• [What you should do]:
This task calls for copying every line in the data below that contains the word "mencari".

Dataset content Start Marker

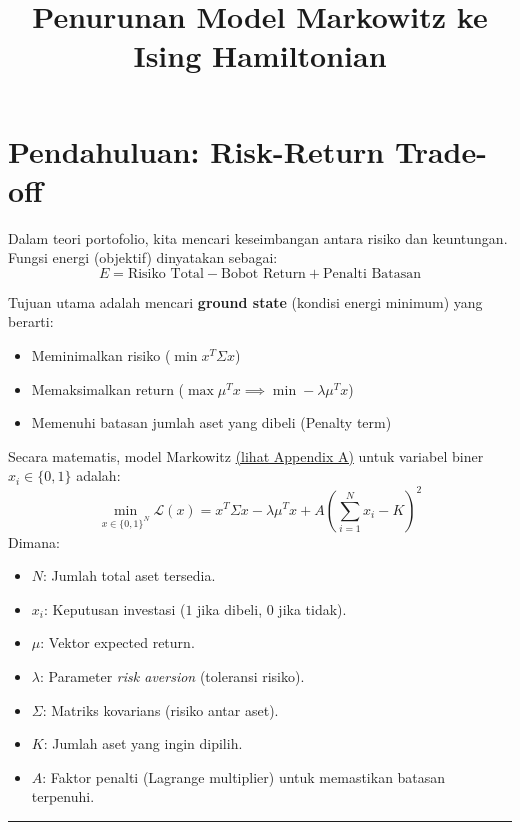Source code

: \documentclass[12pt,a4paper]{article}
\title{Penurunan Model Markowitz ke Ising Hamiltonian}
\author{}
\date{}
\begin{document}
\maketitle
\tableofcontents
\newpage

\hypertarget{pendahuluan-risk-return-trade-off}{%
\section{Pendahuluan: Risk-Return Trade-off}\label{pendahuluan-risk-return-trade-off}}

Dalam teori portofolio, kita mencari keseimbangan antara risiko dan keuntungan. Fungsi energi (objektif) dinyatakan sebagai: \[ E = \text{Risiko Total} - \text{Bobot Return} + \text{Penalti Batasan} \]

Tujuan utama adalah mencari \textbf{ground state} (kondisi energi minimum) yang berarti: 
\begin{itemize}
    \item Meminimalkan risiko (\(\min x^T \Sigma x\))
    \item Memaksimalkan return (\(\max \mu^T x \implies \min -\lambda \mu^T x\))
    \item Memenuhi batasan jumlah aset yang dibeli (Penalty term)
\end{itemize}

Secara matematis, model Markowitz \hyperref[appendix-a]{(lihat Appendix A)} untuk variabel biner \(x_i \in \{0, 1\}\) adalah:
\[ \min_{x \in \{0,1\}^N} \mathcal{L}(x) = x^T \Sigma x - \lambda \mu^T x + A \left(\sum_{i=1}^N x_i - K \right)^2 \] Dimana: 
\begin{itemize}
    \item \(N\): Jumlah total aset tersedia.
    \item \(x_i\): Keputusan investasi (\(1\) jika dibeli, \(0\) jika tidak).
    \item \(\mu\): Vektor expected return.
    \item \(\lambda\): Parameter \emph{risk aversion} (toleransi risiko).
    \item \(\Sigma\): Matriks kovarians (risiko antar aset).
    \item \(K\): Jumlah aset yang ingin dipilih.
    \item \(A\): Faktor penalti (Lagrange multiplier) untuk memastikan batasan terpenuhi.
\end{itemize}

\begin{center}\rule{0.5\linewidth}{0.5pt}\end{center}
\end{document}
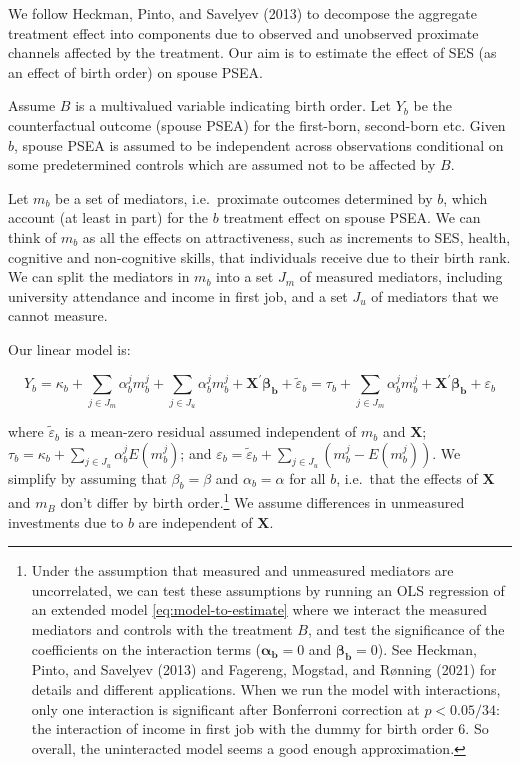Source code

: \documentclass[
  12pt,
]{article}
\theoremstyle{definition}
\theoremstyle{definition}
\theoremstyle{definition}
\theoremstyle{definition}
\theoremstyle{remark}
\begin{document}
We follow Heckman, Pinto, and Savelyev (2013) to decompose the aggregate treatment
effect into components due to observed and unobserved proximate channels
affected by the treatment. Our aim is to estimate the effect of SES (as
an effect of birth order) on spouse PSEA.

Assume \(B\) is a multivalued variable indicating birth order. Let \(Y_b\) be
the counterfactual outcome (spouse PSEA) for the first-born, second-born etc.
Given \(b\), spouse PSEA is assumed to be independent across observations
conditional on some predetermined controls which are assumed not to be affected
by \(B\).

Let \(m_{b}\) be a set of mediators, i.e.~proximate outcomes
determined by \(b\), which account (at least in part) for the \(b\)
treatment effect on spouse PSEA. We can think of \(m_{b}\) as all
the effects on attractiveness, such as increments to SES, health,
cognitive and non-cognitive skills, that individuals receive due to
their birth rank. We can split the mediators in \(m_b\) into a set \(J_m\) of
measured mediators, including university attendance and income in first job,
and a set \(J_u\) of mediators that we cannot measure.

Our linear model is:

\begin{equation}
\label{eq:linear-model}
Y_b = \kappa_b + \sum_{j \in J_m} \alpha_b^j m^j_b+\sum_{j \in J_u} \alpha_b^j m^j_b + \mathbf{X^\prime} \symbf{\beta_b} + \tilde{\varepsilon}_b = \tau_b + \sum_{j \in J_m} \alpha_b^j m^j_b + \mathbf{X^\prime} \symbf{\beta_b} + \varepsilon_b 
\end{equation}

where \(\tilde{\varepsilon}_b\) is a mean-zero residual assumed independent of
\(m_b\) and \(\mathbf{X}\);
\(\tau_b = \kappa_b + \sum_{j \in J_u} \alpha_b^j E(m^j_b)\); and
\(\varepsilon_b = \tilde{\varepsilon}_b + \sum_{j \in J_u} (m^j_b - E(m^j_b))\).
We simplify by assuming that \(\beta_b = \beta\)
and \(\alpha_b = \alpha\) for all \(b\), i.e.~that the effects of \(\mathbf{X}\) and
\(m_B\) don't differ by birth order.\footnote{Under the assumption that measured and unmeasured mediators are
  uncorrelated, we can test these assumptions by running an OLS regression of an
  extended model \eqref{eq:model-to-estimate} where we interact the measured
  mediators and controls with the treatment \(B\), and test the significance of the
  coefficients on the interaction terms (\(\symbf{\alpha_b}=0\) and
  \(\symbf{\beta_b}=0\)). See Heckman, Pinto, and Savelyev (2013) and Fagereng, Mogstad, and Rønning (2021)
  for details and different applications. When we run the model with interactions,
  only one interaction is significant after Bonferroni correction at \(p < 0.05/34\):
  the interaction of income in first job with the dummy for birth order 6. So
  overall, the uninteracted model seems a good enough approximation.} We assume differences in
unmeasured investments due to \(b\) are independent of \(\mathbf{X}\).
\end{document}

Dataset content End Marker

• [Finished exercise]:
Dalam teori portofolio, kita mencari keseimbangan antara risiko dan keuntungan. Fungsi energi (objektif) dinyatakan sebagai: \[ E = \text{Risiko Total} - \text{Bobot Return} + \text{Penalti Batasan} \]
Tujuan utama adalah mencari \textbf{ground state} (kondisi energi minimum) yang berarti: 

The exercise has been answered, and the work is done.